- THE TASK
Filter the listing below down to the lines with the word "server" and copy those.

- SUPPLIED ENTRIES
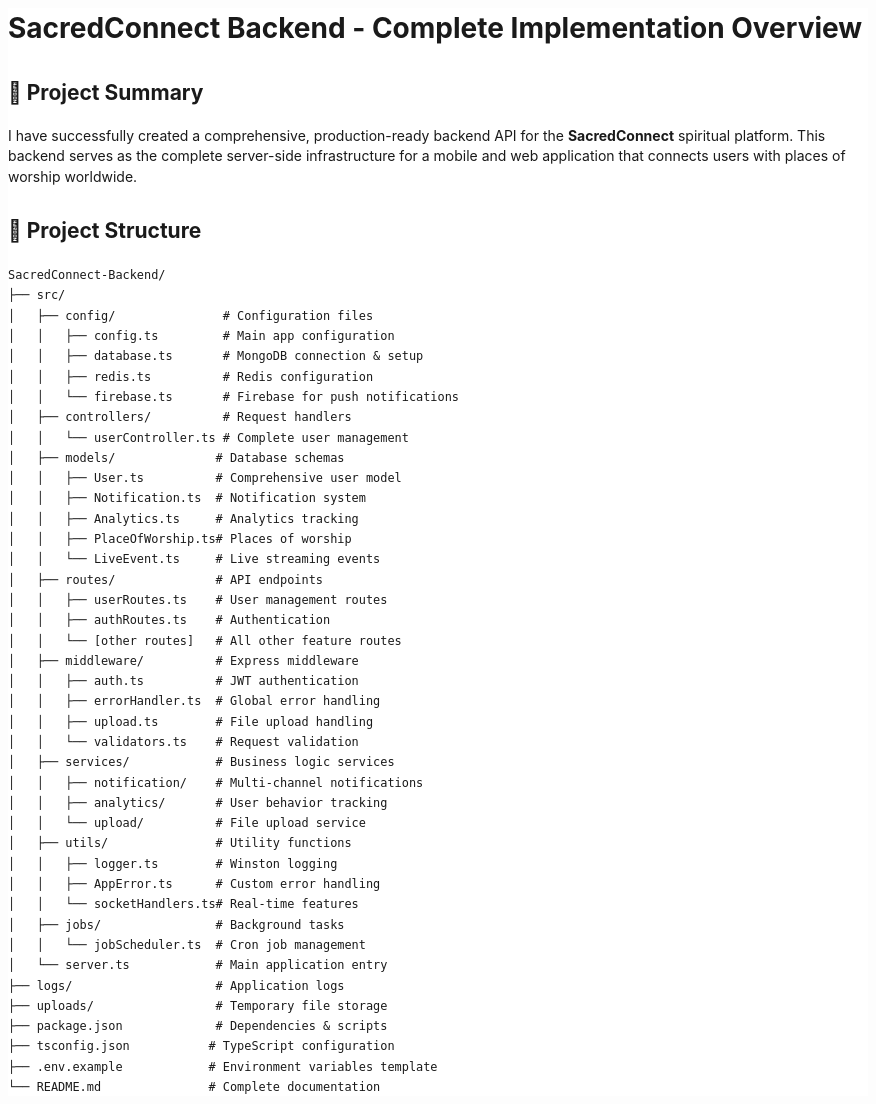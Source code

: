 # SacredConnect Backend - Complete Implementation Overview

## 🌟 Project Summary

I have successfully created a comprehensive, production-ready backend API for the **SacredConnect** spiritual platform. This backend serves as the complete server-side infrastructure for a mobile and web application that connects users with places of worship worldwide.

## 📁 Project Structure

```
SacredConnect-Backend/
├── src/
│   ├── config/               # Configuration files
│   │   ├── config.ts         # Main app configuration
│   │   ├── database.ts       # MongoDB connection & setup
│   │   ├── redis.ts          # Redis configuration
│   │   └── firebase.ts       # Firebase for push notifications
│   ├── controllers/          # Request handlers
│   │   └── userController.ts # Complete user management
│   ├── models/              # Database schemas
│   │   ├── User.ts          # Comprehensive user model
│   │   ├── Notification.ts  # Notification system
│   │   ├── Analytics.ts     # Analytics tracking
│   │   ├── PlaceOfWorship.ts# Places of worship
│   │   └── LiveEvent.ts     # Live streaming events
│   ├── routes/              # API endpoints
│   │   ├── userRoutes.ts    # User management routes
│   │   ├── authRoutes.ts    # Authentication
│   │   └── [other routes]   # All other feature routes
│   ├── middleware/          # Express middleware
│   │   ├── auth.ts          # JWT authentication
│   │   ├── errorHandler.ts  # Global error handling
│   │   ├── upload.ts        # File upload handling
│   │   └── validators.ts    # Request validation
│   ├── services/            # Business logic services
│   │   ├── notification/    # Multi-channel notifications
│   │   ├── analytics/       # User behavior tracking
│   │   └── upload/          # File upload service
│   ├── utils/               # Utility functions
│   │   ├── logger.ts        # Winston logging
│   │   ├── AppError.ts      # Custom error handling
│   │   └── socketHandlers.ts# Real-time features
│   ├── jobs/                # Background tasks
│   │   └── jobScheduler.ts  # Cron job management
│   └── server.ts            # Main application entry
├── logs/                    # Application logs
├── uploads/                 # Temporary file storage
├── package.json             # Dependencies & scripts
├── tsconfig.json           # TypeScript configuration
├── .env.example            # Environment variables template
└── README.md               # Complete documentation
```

- TASK SOLUTION
I have successfully created a comprehensive, production-ready backend API for the **SacredConnect** spiritual platform. This backend serves as the complete server-side infrastructure for a mobile and web application that connects users with places of worship worldwide.
│   └── server.ts            # Main application entry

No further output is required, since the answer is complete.